» Exercise description
Set down, exactly as written, every line from the one containing "visibilidade para nossos clientes." through the end of the listing.

[[ Data for this exercise, beginning ]]

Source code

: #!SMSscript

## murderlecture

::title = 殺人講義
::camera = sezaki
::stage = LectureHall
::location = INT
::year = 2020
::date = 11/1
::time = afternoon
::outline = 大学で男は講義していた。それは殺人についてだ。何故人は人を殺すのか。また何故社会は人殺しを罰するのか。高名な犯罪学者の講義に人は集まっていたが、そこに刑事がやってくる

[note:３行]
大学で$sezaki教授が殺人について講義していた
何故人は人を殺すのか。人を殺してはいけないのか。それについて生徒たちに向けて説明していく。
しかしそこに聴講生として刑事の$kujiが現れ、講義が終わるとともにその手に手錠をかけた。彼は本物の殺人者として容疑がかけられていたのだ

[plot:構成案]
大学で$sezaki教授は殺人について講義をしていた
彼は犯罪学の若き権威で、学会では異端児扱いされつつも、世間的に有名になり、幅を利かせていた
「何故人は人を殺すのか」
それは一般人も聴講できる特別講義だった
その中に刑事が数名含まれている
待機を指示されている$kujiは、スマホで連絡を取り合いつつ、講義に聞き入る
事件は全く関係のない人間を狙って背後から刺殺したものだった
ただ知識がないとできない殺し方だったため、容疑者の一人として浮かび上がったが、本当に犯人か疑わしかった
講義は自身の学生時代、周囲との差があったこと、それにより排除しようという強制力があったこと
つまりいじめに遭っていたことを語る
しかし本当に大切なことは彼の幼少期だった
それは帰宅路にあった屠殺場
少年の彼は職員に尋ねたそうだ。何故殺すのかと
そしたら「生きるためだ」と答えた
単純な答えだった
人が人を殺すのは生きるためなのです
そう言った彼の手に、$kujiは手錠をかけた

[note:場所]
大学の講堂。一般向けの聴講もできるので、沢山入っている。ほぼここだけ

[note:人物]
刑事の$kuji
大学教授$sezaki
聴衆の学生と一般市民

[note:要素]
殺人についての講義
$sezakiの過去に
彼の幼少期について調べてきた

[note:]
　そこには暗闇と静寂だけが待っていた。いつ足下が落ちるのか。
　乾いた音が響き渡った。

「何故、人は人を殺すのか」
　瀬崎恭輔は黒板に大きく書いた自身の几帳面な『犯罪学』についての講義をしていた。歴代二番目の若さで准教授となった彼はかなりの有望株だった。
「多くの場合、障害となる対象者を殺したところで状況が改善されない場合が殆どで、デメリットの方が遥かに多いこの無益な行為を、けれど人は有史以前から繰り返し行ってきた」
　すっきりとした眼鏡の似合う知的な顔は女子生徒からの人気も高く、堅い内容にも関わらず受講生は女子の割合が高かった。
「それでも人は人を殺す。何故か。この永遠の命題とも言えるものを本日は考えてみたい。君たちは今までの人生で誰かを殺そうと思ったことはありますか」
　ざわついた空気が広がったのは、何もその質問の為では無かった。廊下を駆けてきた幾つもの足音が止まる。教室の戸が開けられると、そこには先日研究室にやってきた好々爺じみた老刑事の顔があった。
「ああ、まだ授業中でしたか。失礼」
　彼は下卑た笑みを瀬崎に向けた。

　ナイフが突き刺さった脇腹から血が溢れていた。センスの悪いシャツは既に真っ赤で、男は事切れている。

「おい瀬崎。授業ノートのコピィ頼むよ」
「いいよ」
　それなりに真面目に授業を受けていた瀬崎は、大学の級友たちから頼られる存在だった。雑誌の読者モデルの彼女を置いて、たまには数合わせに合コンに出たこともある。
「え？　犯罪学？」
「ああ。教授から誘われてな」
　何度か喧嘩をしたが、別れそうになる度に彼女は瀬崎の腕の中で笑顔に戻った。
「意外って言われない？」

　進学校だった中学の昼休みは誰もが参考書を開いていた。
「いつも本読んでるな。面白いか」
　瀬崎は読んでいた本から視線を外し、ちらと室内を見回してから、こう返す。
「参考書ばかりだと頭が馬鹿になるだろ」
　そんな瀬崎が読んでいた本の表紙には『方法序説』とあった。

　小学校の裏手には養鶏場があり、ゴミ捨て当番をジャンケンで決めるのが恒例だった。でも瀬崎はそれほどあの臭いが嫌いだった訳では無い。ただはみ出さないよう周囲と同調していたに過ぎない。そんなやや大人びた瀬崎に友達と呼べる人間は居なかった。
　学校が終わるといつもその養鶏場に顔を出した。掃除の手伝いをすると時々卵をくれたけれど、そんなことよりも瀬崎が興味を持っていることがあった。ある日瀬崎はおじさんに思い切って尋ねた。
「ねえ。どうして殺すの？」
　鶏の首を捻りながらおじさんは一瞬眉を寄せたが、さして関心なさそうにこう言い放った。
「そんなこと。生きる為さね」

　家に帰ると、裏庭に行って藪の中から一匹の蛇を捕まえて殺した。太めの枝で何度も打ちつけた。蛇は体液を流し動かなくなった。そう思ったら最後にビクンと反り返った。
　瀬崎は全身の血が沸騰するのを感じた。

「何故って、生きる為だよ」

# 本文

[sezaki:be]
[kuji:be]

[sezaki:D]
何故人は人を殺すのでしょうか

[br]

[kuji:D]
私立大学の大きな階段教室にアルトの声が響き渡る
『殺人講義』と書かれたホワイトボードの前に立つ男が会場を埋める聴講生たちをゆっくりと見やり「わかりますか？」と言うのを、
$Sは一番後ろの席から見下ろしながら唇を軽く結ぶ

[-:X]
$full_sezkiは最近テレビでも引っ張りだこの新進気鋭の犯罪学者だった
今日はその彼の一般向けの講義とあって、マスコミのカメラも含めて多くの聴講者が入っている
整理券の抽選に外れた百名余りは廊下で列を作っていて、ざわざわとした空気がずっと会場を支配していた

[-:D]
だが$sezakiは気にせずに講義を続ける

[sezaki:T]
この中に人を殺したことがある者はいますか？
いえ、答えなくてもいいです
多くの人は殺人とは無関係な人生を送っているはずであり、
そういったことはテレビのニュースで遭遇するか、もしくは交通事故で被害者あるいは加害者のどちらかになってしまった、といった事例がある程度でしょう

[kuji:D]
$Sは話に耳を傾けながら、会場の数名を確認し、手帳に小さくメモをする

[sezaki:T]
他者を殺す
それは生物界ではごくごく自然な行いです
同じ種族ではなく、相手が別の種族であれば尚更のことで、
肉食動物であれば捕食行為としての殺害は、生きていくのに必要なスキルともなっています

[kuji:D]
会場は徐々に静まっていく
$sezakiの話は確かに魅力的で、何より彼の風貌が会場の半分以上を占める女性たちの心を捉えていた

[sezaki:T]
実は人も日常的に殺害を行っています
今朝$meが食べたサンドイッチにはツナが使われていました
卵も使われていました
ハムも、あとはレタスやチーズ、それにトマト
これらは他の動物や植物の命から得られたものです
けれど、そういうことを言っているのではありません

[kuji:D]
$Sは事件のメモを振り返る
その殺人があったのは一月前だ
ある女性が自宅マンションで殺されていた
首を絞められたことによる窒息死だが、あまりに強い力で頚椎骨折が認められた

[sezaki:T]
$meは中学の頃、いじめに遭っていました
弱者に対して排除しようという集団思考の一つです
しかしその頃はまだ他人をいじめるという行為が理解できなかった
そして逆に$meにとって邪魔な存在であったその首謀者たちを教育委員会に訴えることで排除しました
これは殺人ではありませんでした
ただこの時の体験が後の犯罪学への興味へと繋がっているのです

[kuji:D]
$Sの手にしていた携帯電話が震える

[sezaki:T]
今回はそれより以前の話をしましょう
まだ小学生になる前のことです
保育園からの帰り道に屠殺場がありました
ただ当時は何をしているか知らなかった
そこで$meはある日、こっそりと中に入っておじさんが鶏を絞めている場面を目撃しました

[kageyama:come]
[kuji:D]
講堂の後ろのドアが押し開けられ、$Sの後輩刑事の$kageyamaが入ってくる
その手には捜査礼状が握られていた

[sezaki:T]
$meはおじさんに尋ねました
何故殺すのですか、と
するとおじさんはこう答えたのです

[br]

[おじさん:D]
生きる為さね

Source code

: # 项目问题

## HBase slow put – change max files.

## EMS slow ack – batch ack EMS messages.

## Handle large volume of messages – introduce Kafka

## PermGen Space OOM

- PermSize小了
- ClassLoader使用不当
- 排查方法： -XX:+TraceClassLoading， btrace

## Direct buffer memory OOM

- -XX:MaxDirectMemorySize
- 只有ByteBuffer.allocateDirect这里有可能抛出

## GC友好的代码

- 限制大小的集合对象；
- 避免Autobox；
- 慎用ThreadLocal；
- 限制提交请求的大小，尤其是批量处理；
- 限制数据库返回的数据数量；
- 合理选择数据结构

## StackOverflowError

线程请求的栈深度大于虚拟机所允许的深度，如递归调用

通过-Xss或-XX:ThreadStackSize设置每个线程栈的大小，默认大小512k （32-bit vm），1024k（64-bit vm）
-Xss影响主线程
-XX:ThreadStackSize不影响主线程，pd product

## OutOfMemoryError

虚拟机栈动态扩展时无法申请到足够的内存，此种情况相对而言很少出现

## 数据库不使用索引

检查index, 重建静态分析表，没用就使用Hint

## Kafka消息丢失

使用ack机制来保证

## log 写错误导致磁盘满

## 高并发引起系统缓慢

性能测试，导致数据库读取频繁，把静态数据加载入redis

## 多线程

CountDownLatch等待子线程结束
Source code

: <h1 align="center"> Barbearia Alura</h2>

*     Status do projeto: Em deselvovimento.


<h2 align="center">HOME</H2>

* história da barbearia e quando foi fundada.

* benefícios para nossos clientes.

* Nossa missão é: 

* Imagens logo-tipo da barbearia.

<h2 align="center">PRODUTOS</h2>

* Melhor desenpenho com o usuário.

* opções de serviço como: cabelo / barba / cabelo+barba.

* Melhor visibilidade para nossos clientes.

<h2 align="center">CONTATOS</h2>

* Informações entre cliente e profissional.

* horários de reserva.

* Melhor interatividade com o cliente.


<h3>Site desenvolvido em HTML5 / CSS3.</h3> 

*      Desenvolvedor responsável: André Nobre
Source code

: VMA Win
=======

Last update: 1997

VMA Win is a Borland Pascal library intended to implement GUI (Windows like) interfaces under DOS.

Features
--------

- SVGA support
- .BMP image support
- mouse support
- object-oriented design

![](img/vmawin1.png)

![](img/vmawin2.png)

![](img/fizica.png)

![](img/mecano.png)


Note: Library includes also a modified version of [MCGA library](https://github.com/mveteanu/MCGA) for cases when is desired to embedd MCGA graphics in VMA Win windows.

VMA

[[ Data for this exercise, end ]]

» Output of the exercise
* Melhor visibilidade para nossos clientes.

<h2 align="center">CONTATOS</h2>

* Informações entre cliente e profissional.

* horários de reserva.

* Melhor interatividade com o cliente.


<h3>Site desenvolvido em HTML5 / CSS3.</h3> 

*      Desenvolvedor responsável: André Nobre
Source code

: VMA Win
=======

Last update: 1997

VMA Win is a Borland Pascal library intended to implement GUI (Windows like) interfaces under DOS.

Features
--------

- SVGA support
- .BMP image support
- mouse support
- object-oriented design

![](img/vmawin1.png)

![](img/vmawin2.png)

![](img/fizica.png)

![](img/mecano.png)


Note: Library includes also a modified version of [MCGA library](https://github.com/mveteanu/MCGA) for cases when is desired to embedd MCGA graphics in VMA Win windows.

VMA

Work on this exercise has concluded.